◆ ABOUT THIS TASK:
All lines in the data below carrying the string "monitor" are to be located and copied.

*** THE INPUT ***

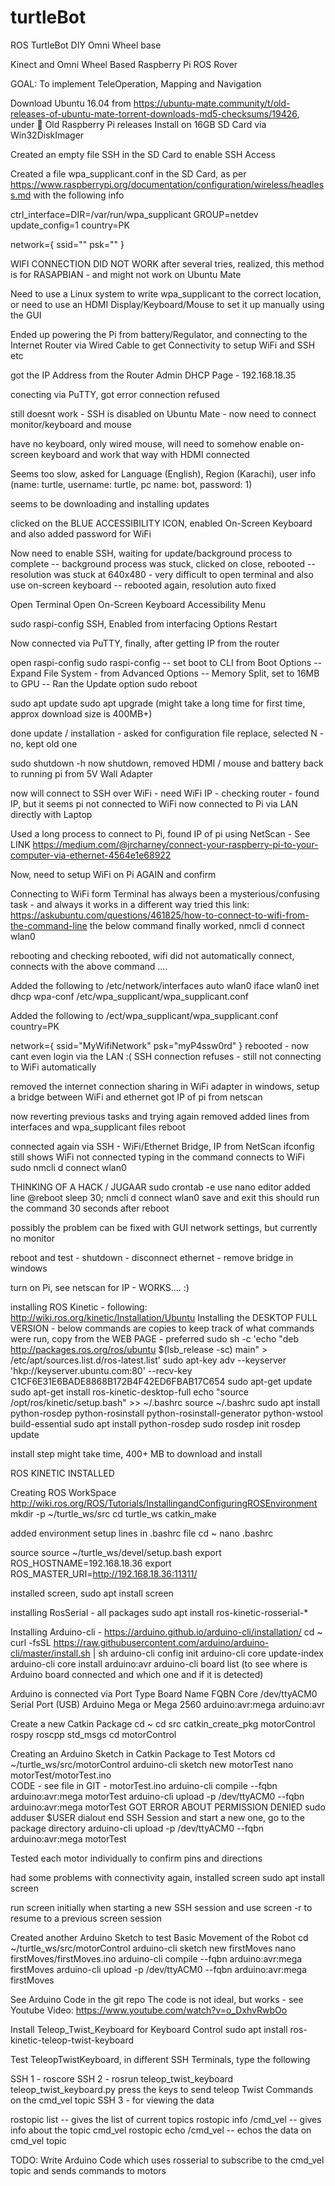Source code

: 
# turtleBot
ROS TurtleBot DIY Omni Wheel base

Kinect and Omni Wheel Based Raspberry Pi ROS Rover

GOAL: To implement TeleOperation, Mapping and Navigation

Download Ubuntu 16.04 from https://ubuntu-mate.community/t/old-releases-of-ubuntu-mate-torrent-downloads-md5-checksums/19426, under :pie: Old Raspberry Pi releases
Install on 16GB SD Card via Win32DiskImager

Created an empty file SSH in the SD Card to enable SSH Access

Created a file wpa_supplicant.conf in the SD Card, as per https://www.raspberrypi.org/documentation/configuration/wireless/headless.md with the following info

ctrl_interface=DIR=/var/run/wpa_supplicant GROUP=netdev
update_config=1
country=PK

network={
 ssid="<Name of your wireless LAN>"
 psk="<Password for your wireless LAN>"
}

WIFI CONNECTION DID NOT WORK
after several tries, realized, this method is for RASAPBIAN - and might not work on Ubuntu Mate

Need to use a Linux system to write wpa_supplicant to the correct location, or need to use an HDMI Display/Keyboard/Mouse to set it up manually using the GUI

Ended up powering the Pi from battery/Regulator, and connecting to the Internet Router via Wired Cable to get Connectivity to setup WiFi and SSH etc

got the IP Address from the Router Admin DHCP Page - 192.168.18.35

conecting via PuTTY, got error connection refused

still doesnt work - SSH is disabled on Ubuntu Mate - now need to connect monitor/keyboard and mouse

have no keyboard, only wired mouse, will need to somehow enable on-screen keyboard and work that way with HDMI connected

Seems too slow, asked for Language (English), Region (Karachi), user info (name: turtle, username: turtle, pc name: bot, password: 1)

seems to be downloading and installing updates

clicked on the BLUE ACCESSIBILITY ICON, enabled On-Screen Keyboard and also added password for WiFi

Now need to enable SSH, waiting for update/background process to complete
-- background process was stuck, clicked on close, rebooted
-- resolution was stuck at 640x480 - very difficult to open terminal and also use on-screen keyboard
-- rebooted again, resolution auto fixed

Open Terminal
Open On-Screen Keyboard Accessibility Menu

sudo raspi-config
SSH, Enabled from interfacing Options
Restart

Now connected via PuTTY, finally, after getting IP from the router

open raspi-config
sudo raspi-config
-- set boot to CLI from Boot Options
-- Expand File System - from Advanced Options
-- Memory Split, set to 16MB to GPU
-- Ran the Update option
sudo reboot

sudo apt update
sudo apt upgrade
(might take a long time for first time, approx download size is 400MB+)

done update / installation - asked for configuration file replace, selected N - no, kept old one

sudo shutdown -h now
shutdown, removed HDMI / mouse and battery
back to running pi from 5V Wall Adapter

now will connect to SSH over WiFi - need WiFi IP - checking router - found IP, but it seems pi not connected to WiFi
now connected to Pi via LAN directly with Laptop

Used a long process to connect to Pi, found IP of pi using NetScan - See LINK
https://medium.com/@jrcharney/connect-your-raspberry-pi-to-your-computer-via-ethernet-4564e1e68922

Now, need to setup WiFi on Pi AGAIN and confirm

Connecting to WiFi form Terminal has always been a mysterious/confusing task - and always it works in a different way
tried this link: https://askubuntu.com/questions/461825/how-to-connect-to-wifi-from-the-command-line
the below command finally worked, 
nmcli d connect wlan0

rebooting and checking
rebooted, wifi did not automatically connect, connects with the above command ....

Added the following to /etc/network/interfaces
auto wlan0
iface wlan0 inet dhcp
wpa-conf /etc/wpa_supplicant/wpa_supplicant.conf

Added the following to /ect/wpa_supplicant/wpa_supplicant.conf
country=PK

network={
    ssid="MyWifiNetwork"
    psk="myP4ssw0rd"
}
rebooted - now cant even login via the LAN :( SSH connection refuses - still not connecting to WiFi automatically

removed the internet connection sharing in WiFi adapter in windows, setup a bridge between WiFi and ethernet
got IP of pi from netscan

now reverting previous tasks and trying again
removed added lines from interfaces and wpa_supplicant files
reboot

connected again via SSH - WiFi/Ethernet Bridge, IP from NetScan
ifconfig still shows WiFi not connected
typing in the command connects to WiFi
sudo nmcli d connect wlan0

THINKING OF A HACK / JUGAAR
sudo crontab -e
use nano editor
added line
@reboot sleep 30; nmcli d connect wlan0
save and exit
this should run the command 30 seconds after reboot

possibly the problem can be fixed with GUI network settings, but currently no monitor

reboot and test - shutdown - disconnect ethernet - remove bridge in windows

turn on Pi, see netscan for IP - WORKS.... :)

installing ROS Kinetic - following: http://wiki.ros.org/kinetic/Installation/Ubuntu
Installing the DESKTOP FULL VERSION - below commands are copies to keep track of what commands were run, copy from the WEB PAGE - preferred
sudo sh -c 'echo "deb http://packages.ros.org/ros/ubuntu $(lsb_release -sc) main" > /etc/apt/sources.list.d/ros-latest.list'
sudo apt-key adv --keyserver 'hkp://keyserver.ubuntu.com:80' --recv-key C1CF6E31E6BADE8868B172B4F42ED6FBAB17C654
sudo apt-get update
sudo apt-get install ros-kinetic-desktop-full
echo "source /opt/ros/kinetic/setup.bash" >> ~/.bashrc
source ~/.bashrc
sudo apt install python-rosdep python-rosinstall python-rosinstall-generator python-wstool build-essential
sudo apt install python-rosdep
sudo rosdep init
rosdep update

install step might take time, 400+ MB to download and install

ROS KINETIC INSTALLED

Creating ROS WorkSpace
http://wiki.ros.org/ROS/Tutorials/InstallingandConfiguringROSEnvironment
mkdir -p ~/turtle_ws/src
cd turtle_ws
catkin_make
	
added environment setup lines in .bashrc file
cd ~
nano .bashrc

source source ~/turtle_ws/devel/setup.bash
export ROS_HOSTNAME=192.168.18.36
export ROS_MASTER_URI=http://192.168.18.36:11311/

installed screen, sudo apt install screen

installing RosSerial - all packages
sudo apt install ros-kinetic-rosserial-*

Installing Arduino-cli - https://arduino.github.io/arduino-cli/installation/
cd ~
curl -fsSL https://raw.githubusercontent.com/arduino/arduino-cli/master/install.sh | sh
arduino-cli config init
arduino-cli core update-index
arduino-cli core install arduino:avr
arduino-cli board list
(to see where is Arduino board connected and which one and if it is detected)

Arduino is connected via
Port         Type              Board Name                FQBN             Core
/dev/ttyACM0 Serial Port (USB) Arduino Mega or Mega 2560 arduino:avr:mega arduino:avr


Create a new Catkin Package
cd ~
cd src
catkin_create_pkg motorControl rospy roscpp std_msgs
cd motorControl

Creating an Arduino Sketch in Catkin Package to Test Motors
cd ~/turtle_ws/src/motorControl
arduino-cli sketch new motorTest
nano motorTest/motorTest.ino	
CODE - see file in GIT - motorTest.ino
arduino-cli compile --fqbn arduino:avr:mega motorTest
arduino-cli upload -p /dev/ttyACM0 --fqbn arduino:avr:mega motorTest
GOT ERROR ABOUT PERMISSION DENIED
sudo adduser $USER dialout
end SSH Session and start a new one, go to the package directory
arduino-cli upload -p /dev/ttyACM0 --fqbn arduino:avr:mega motorTest
	
Tested each motor individually to confirm pins and directions

had some problems with connectivity again, installed screen
sudo apt install screen

run screen initially when starting a new SSH session and use screen -r to resume to a previous screen session

Created another Arduino Sketch to test Basic Movement of the Robot
cd ~/turtle_ws/src/motorControl
arduino-cli sketch new firstMoves
nano firstMoves/firstMoves.ino
arduino-cli compile --fqbn arduino:avr:mega firstMoves
arduino-cli upload -p /dev/ttyACM0 --fqbn arduino:avr:mega firstMoves

See Arduino Code in the git repo
The code is not ideal, but works - see Youtube Video: https://www.youtube.com/watch?v=o_DxhvRwbOo

Install Teleop_Twist_Keyboard for Keyboard Control
sudo apt install ros-kinetic-teleop-twist-keyboard

Test TeleopTwistKeyboard, in different SSH Terminals, type the following

SSH 1 - roscore
SSH 2 - rosrun teleop_twist_keyboard    teleop_twist_keyboard.py 
press the keys to send teleop Twist Commands on the cmd_vel topic
SSH 3 - for viewing the data

rostopic list
-- gives the list of current topics
rostopic info /cmd_vel
-- gives info about the topic cmd_vel
rostopic echo /cmd_vel
-- echos the data on cmd_vel topic

TODO: Write Arduino Code which uses rosserial to subscribe to the cmd_vel topic and sends commands to motors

*** End of THE INPUT ***

◆ EXPECTED ANSWER:
still doesnt work - SSH is disabled on Ubuntu Mate - now need to connect monitor/keyboard and mouse
possibly the problem can be fixed with GUI network settings, but currently no monitor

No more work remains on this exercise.